__WHAT THE TASK REQUIRES__:
Give an unaltered copy of the listing below, minus its pictures.
[[ INPUT FOR THIS TASK open ]]
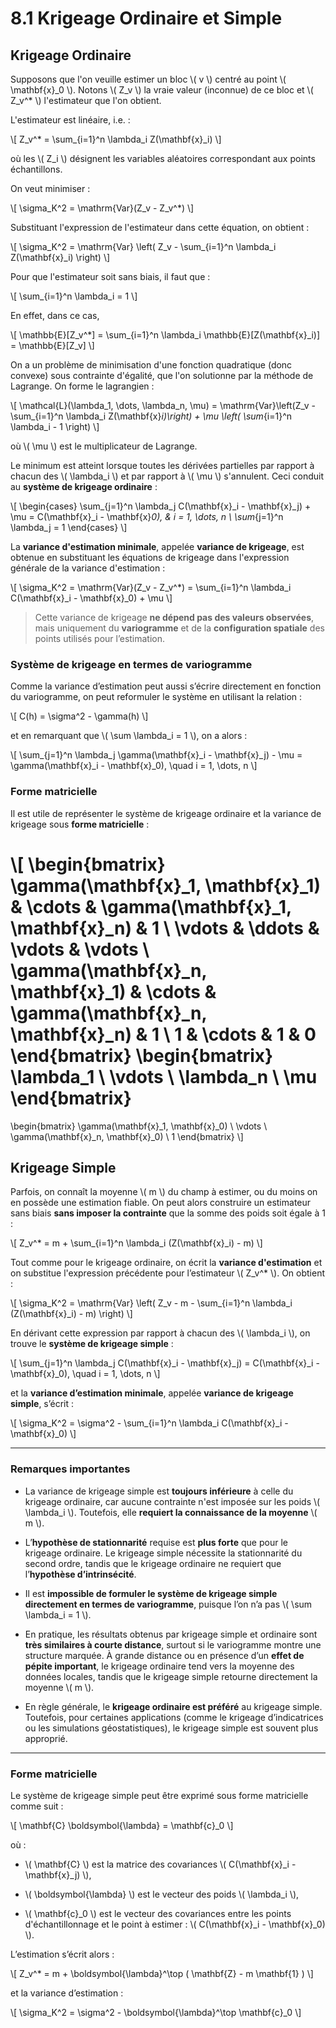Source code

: # 8.1 Krigeage Ordinaire et Simple

## Krigeage Ordinaire

Supposons que l'on veuille estimer un bloc \\( v \\) centré au point \\( \mathbf{x}_0 \\). Notons \\( Z_v \\) la vraie valeur (inconnue) de ce bloc et \\( Z_v^* \\) l'estimateur que l'on obtient.

L'estimateur est linéaire, i.e. :

\\[
Z_v^* = \sum_{i=1}^n \lambda_i Z(\mathbf{x}_i)
\\]

où les \\( Z_i \\) désignent les variables aléatoires correspondant aux points échantillons.

On veut minimiser :

\\[
\sigma_K^2 = \mathrm{Var}(Z_v - Z_v^*)
\\]

Substituant l'expression de l'estimateur dans cette équation, on obtient :

\\[
\sigma_K^2 = \mathrm{Var} \left( Z_v - \sum_{i=1}^n \lambda_i Z(\mathbf{x}_i) \right)
\\]

Pour que l'estimateur soit sans biais, il faut que :

\\[
\sum_{i=1}^n \lambda_i = 1
\\]

En effet, dans ce cas,

\\[
\mathbb{E}[Z_v^*] = \sum_{i=1}^n \lambda_i \mathbb{E}[Z(\mathbf{x}_i)] = \mathbb{E}[Z_v]
\\]

On a un problème de minimisation d'une fonction quadratique (donc convexe) sous contrainte d'égalité, que l'on solutionne par la méthode de Lagrange. On forme le lagrangien :

\\[
\mathcal{L}(\lambda_1, \dots, \lambda_n, \mu) = \mathrm{Var}\left(Z_v - \sum_{i=1}^n \lambda_i Z(\mathbf{x}_i)\right) + \mu \left( \sum_{i=1}^n \lambda_i - 1 \right)
\\]

où \\( \mu \\) est le multiplicateur de Lagrange.

Le minimum est atteint lorsque toutes les dérivées partielles par rapport à chacun des \\( \lambda_i \\) et par rapport à \\( \mu \\) s'annulent. Ceci conduit au **système de krigeage ordinaire** :

\\[
\begin{cases}
\sum_{j=1}^n \lambda_j C(\mathbf{x}_i - \mathbf{x}_j) + \mu = C(\mathbf{x}_i - \mathbf{x}_0), & i = 1, \dots, n \\
\sum_{j=1}^n \lambda_j = 1
\end{cases}
\\]

La **variance d'estimation minimale**, appelée **variance de krigeage**, est obtenue en substituant les équations de krigeage dans l'expression générale de la variance d'estimation :

\\[
\sigma_K^2 = \mathrm{Var}(Z_v - Z_v^*) = \sum_{i=1}^n \lambda_i C(\mathbf{x}_i - \mathbf{x}_0) + \mu
\\]

> Cette variance de krigeage **ne dépend pas des valeurs observées**, mais uniquement du **variogramme** et de la **configuration spatiale** des points utilisés pour l’estimation.

### Système de krigeage en termes de variogramme

Comme la variance d’estimation peut aussi s’écrire directement en fonction du variogramme, on peut reformuler le système en utilisant la relation :

\\[
C(h) = \sigma^2 - \gamma(h)
\\]

et en remarquant que \\( \sum \lambda_i = 1 \\), on a alors :

\\[
\sum_{j=1}^n \lambda_j \gamma(\mathbf{x}_i - \mathbf{x}_j) - \mu = \gamma(\mathbf{x}_i - \mathbf{x}_0), \quad i = 1, \dots, n
\\]

### Forme matricielle

Il est utile de représenter le système de krigeage ordinaire et la variance de krigeage sous **forme matricielle** :

\\[
\begin{bmatrix}
\gamma(\mathbf{x}_1, \mathbf{x}_1) & \cdots & \gamma(\mathbf{x}_1, \mathbf{x}_n) & 1 \\
\vdots & \ddots & \vdots & \vdots \\
\gamma(\mathbf{x}_n, \mathbf{x}_1) & \cdots & \gamma(\mathbf{x}_n, \mathbf{x}_n) & 1 \\
1 & \cdots & 1 & 0
\end{bmatrix}
\begin{bmatrix}
\lambda_1 \\
\vdots \\
\lambda_n \\
\mu
\end{bmatrix}
=
\begin{bmatrix}
\gamma(\mathbf{x}_1, \mathbf{x}_0) \\
\vdots \\
\gamma(\mathbf{x}_n, \mathbf{x}_0) \\
1
\end{bmatrix}
\\]

## Krigeage Simple

Parfois, on connaît la moyenne \\( m \\) du champ à estimer, ou du moins on en possède une estimation fiable. On peut alors construire un estimateur sans biais **sans imposer la contrainte** que la somme des poids soit égale à 1 :

\\[
Z_v^* = m + \sum_{i=1}^n \lambda_i (Z(\mathbf{x}_i) - m)
\\]

Tout comme pour le krigeage ordinaire, on écrit la **variance d'estimation** et on substitue l'expression précédente pour l’estimateur \\( Z_v^* \\). On obtient :

\\[
\sigma_K^2 = \mathrm{Var} \left( Z_v - m - \sum_{i=1}^n \lambda_i (Z(\mathbf{x}_i) - m) \right)
\\]

En dérivant cette expression par rapport à chacun des \\( \lambda_i \\), on trouve le **système de krigeage simple** :

\\[
\sum_{j=1}^n \lambda_j C(\mathbf{x}_i - \mathbf{x}_j) = C(\mathbf{x}_i - \mathbf{x}_0), \quad i = 1, \dots, n
\\]

et la **variance d’estimation minimale**, appelée **variance de krigeage simple**, s’écrit :

\\[
\sigma_K^2 = \sigma^2 - \sum_{i=1}^n \lambda_i C(\mathbf{x}_i - \mathbf{x}_0)
\\]

---

### Remarques importantes

- La variance de krigeage simple est **toujours inférieure** à celle du krigeage ordinaire, car aucune contrainte n'est imposée sur les poids \\( \lambda_i \\). Toutefois, elle **requiert la connaissance de la moyenne** \\( m \\).

- L’**hypothèse de stationnarité** requise est **plus forte** que pour le krigeage ordinaire. Le krigeage simple nécessite la stationnarité du second ordre, tandis que le krigeage ordinaire ne requiert que l’**hypothèse d’intrinsécité**.

- Il est **impossible de formuler le système de krigeage simple directement en termes de variogramme**, puisque l’on n’a pas \\( \sum \lambda_i = 1 \\).

- En pratique, les résultats obtenus par krigeage simple et ordinaire sont **très similaires à courte distance**, surtout si le variogramme montre une structure marquée. À grande distance ou en présence d’un **effet de pépite important**, le krigeage ordinaire tend vers la moyenne des données locales, tandis que le krigeage simple retourne directement la moyenne \\( m \\).

- En règle générale, le **krigeage ordinaire est préféré** au krigeage simple. Toutefois, pour certaines applications (comme le krigeage d’indicatrices ou les simulations géostatistiques), le krigeage simple est souvent plus approprié.

---

### Forme matricielle

Le système de krigeage simple peut être exprimé sous forme matricielle comme suit :

\\[
\mathbf{C} \boldsymbol{\lambda} = \mathbf{c}_0
\\]

où :

- \\( \mathbf{C} \\) est la matrice des covariances \\( C(\mathbf{x}_i - \mathbf{x}_j) \\),

- \\( \boldsymbol{\lambda} \\) est le vecteur des poids \\( \lambda_i \\),

- \\( \mathbf{c}_0 \\) est le vecteur des covariances entre les points d'échantillonnage et le point à estimer : \\( C(\mathbf{x}_i - \mathbf{x}_0) \\).

L’estimation s’écrit alors :

\\[
Z_v^* = m + \boldsymbol{\lambda}^\top ( \mathbf{Z} - m \mathbf{1} )
\\]

et la variance d’estimation :

\\[
\sigma_K^2 = \sigma^2 - \boldsymbol{\lambda}^\top \mathbf{c}_0
\\]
[[ INPUT FOR THIS TASK closed ]]
__RESULT BELOW__:
Source code

: # 8.1 Krigeage Ordinaire et Simple

## Krigeage Ordinaire

Supposons que l'on veuille estimer un bloc \\( v \\) centré au point \\( \mathbf{x}_0 \\). Notons \\( Z_v \\) la vraie valeur (inconnue) de ce bloc et \\( Z_v^* \\) l'estimateur que l'on obtient.

L'estimateur est linéaire, i.e. :

\\[
Z_v^* = \sum_{i=1}^n \lambda_i Z(\mathbf{x}_i)
\\]

où les \\( Z_i \\) désignent les variables aléatoires correspondant aux points échantillons.

On veut minimiser :

\\[
\sigma_K^2 = \mathrm{Var}(Z_v - Z_v^*)
\\]

Substituant l'expression de l'estimateur dans cette équation, on obtient :

\\[
\sigma_K^2 = \mathrm{Var} \left( Z_v - \sum_{i=1}^n \lambda_i Z(\mathbf{x}_i) \right)
\\]

Pour que l'estimateur soit sans biais, il faut que :

\\[
\sum_{i=1}^n \lambda_i = 1
\\]

En effet, dans ce cas,

\\[
\mathbb{E}[Z_v^*] = \sum_{i=1}^n \lambda_i \mathbb{E}[Z(\mathbf{x}_i)] = \mathbb{E}[Z_v]
\\]

On a un problème de minimisation d'une fonction quadratique (donc convexe) sous contrainte d'égalité, que l'on solutionne par la méthode de Lagrange. On forme le lagrangien :

\\[
\mathcal{L}(\lambda_1, \dots, \lambda_n, \mu) = \mathrm{Var}\left(Z_v - \sum_{i=1}^n \lambda_i Z(\mathbf{x}_i)\right) + \mu \left( \sum_{i=1}^n \lambda_i - 1 \right)
\\]

où \\( \mu \\) est le multiplicateur de Lagrange.

Le minimum est atteint lorsque toutes les dérivées partielles par rapport à chacun des \\( \lambda_i \\) et par rapport à \\( \mu \\) s'annulent. Ceci conduit au **système de krigeage ordinaire** :

\\[
\begin{cases}
\sum_{j=1}^n \lambda_j C(\mathbf{x}_i - \mathbf{x}_j) + \mu = C(\mathbf{x}_i - \mathbf{x}_0), & i = 1, \dots, n \\
\sum_{j=1}^n \lambda_j = 1
\end{cases}
\\]

La **variance d'estimation minimale**, appelée **variance de krigeage**, est obtenue en substituant les équations de krigeage dans l'expression générale de la variance d'estimation :

\\[
\sigma_K^2 = \mathrm{Var}(Z_v - Z_v^*) = \sum_{i=1}^n \lambda_i C(\mathbf{x}_i - \mathbf{x}_0) + \mu
\\]

> Cette variance de krigeage **ne dépend pas des valeurs observées**, mais uniquement du **variogramme** et de la **configuration spatiale** des points utilisés pour l’estimation.

### Système de krigeage en termes de variogramme

Comme la variance d’estimation peut aussi s’écrire directement en fonction du variogramme, on peut reformuler le système en utilisant la relation :

\\[
C(h) = \sigma^2 - \gamma(h)
\\]

et en remarquant que \\( \sum \lambda_i = 1 \\), on a alors :

\\[
\sum_{j=1}^n \lambda_j \gamma(\mathbf{x}_i - \mathbf{x}_j) - \mu = \gamma(\mathbf{x}_i - \mathbf{x}_0), \quad i = 1, \dots, n
\\]

### Forme matricielle

Il est utile de représenter le système de krigeage ordinaire et la variance de krigeage sous **forme matricielle** :

\\[
\begin{bmatrix}
\gamma(\mathbf{x}_1, \mathbf{x}_1) & \cdots & \gamma(\mathbf{x}_1, \mathbf{x}_n) & 1 \\
\vdots & \ddots & \vdots & \vdots \\
\gamma(\mathbf{x}_n, \mathbf{x}_1) & \cdots & \gamma(\mathbf{x}_n, \mathbf{x}_n) & 1 \\
1 & \cdots & 1 & 0
\end{bmatrix}
\begin{bmatrix}
\lambda_1 \\
\vdots \\
\lambda_n \\
\mu
\end{bmatrix}
=
\begin{bmatrix}
\gamma(\mathbf{x}_1, \mathbf{x}_0) \\
\vdots \\
\gamma(\mathbf{x}_n, \mathbf{x}_0) \\
1
\end{bmatrix}
\\]

## Krigeage Simple

Parfois, on connaît la moyenne \\( m \\) du champ à estimer, ou du moins on en possède une estimation fiable. On peut alors construire un estimateur sans biais **sans imposer la contrainte** que la somme des poids soit égale à 1 :

\\[
Z_v^* = m + \sum_{i=1}^n \lambda_i (Z(\mathbf{x}_i) - m)
\\]

Tout comme pour le krigeage ordinaire, on écrit la **variance d'estimation** et on substitue l'expression précédente pour l’estimateur \\( Z_v^* \\). On obtient :

\\[
\sigma_K^2 = \mathrm{Var} \left( Z_v - m - \sum_{i=1}^n \lambda_i (Z(\mathbf{x}_i) - m) \right)
\\]

En dérivant cette expression par rapport à chacun des \\( \lambda_i \\), on trouve le **système de krigeage simple** :

\\[
\sum_{j=1}^n \lambda_j C(\mathbf{x}_i - \mathbf{x}_j) = C(\mathbf{x}_i - \mathbf{x}_0), \quad i = 1, \dots, n
\\]

et la **variance d’estimation minimale**, appelée **variance de krigeage simple**, s’écrit :

\\[
\sigma_K^2 = \sigma^2 - \sum_{i=1}^n \lambda_i C(\mathbf{x}_i - \mathbf{x}_0)
\\]

---

### Remarques importantes

- La variance de krigeage simple est **toujours inférieure** à celle du krigeage ordinaire, car aucune contrainte n'est imposée sur les poids \\( \lambda_i \\). Toutefois, elle **requiert la connaissance de la moyenne** \\( m \\).

- L’**hypothèse de stationnarité** requise est **plus forte** que pour le krigeage ordinaire. Le krigeage simple nécessite la stationnarité du second ordre, tandis que le krigeage ordinaire ne requiert que l’**hypothèse d’intrinsécité**.

- Il est **impossible de formuler le système de krigeage simple directement en termes de variogramme**, puisque l’on n’a pas \\( \sum \lambda_i = 1 \\).

- En pratique, les résultats obtenus par krigeage simple et ordinaire sont **très similaires à courte distance**, surtout si le variogramme montre une structure marquée. À grande distance ou en présence d’un **effet de pépite important**, le krigeage ordinaire tend vers la moyenne des données locales, tandis que le krigeage simple retourne directement la moyenne \\( m \\).

- En règle générale, le **krigeage ordinaire est préféré** au krigeage simple. Toutefois, pour certaines applications (comme le krigeage d’indicatrices ou les simulations géostatistiques), le krigeage simple est souvent plus approprié.

---

### Forme matricielle

Le système de krigeage simple peut être exprimé sous forme matricielle comme suit :

\\[
\mathbf{C} \boldsymbol{\lambda} = \mathbf{c}_0
\\]

où :

- \\( \mathbf{C} \\) est la matrice des covariances \\( C(\mathbf{x}_i - \mathbf{x}_j) \\),

- \\( \boldsymbol{\lambda} \\) est le vecteur des poids \\( \lambda_i \\),

- \\( \mathbf{c}_0 \\) est le vecteur des covariances entre les points d'échantillonnage et le point à estimer : \\( C(\mathbf{x}_i - \mathbf{x}_0) \\).

L’estimation s’écrit alors :

\\[
Z_v^* = m + \boldsymbol{\lambda}^\top ( \mathbf{Z} - m \mathbf{1} )
\\]

et la variance d’estimation :

\\[
\sigma_K^2 = \sigma^2 - \boldsymbol{\lambda}^\top \mathbf{c}_0
\\]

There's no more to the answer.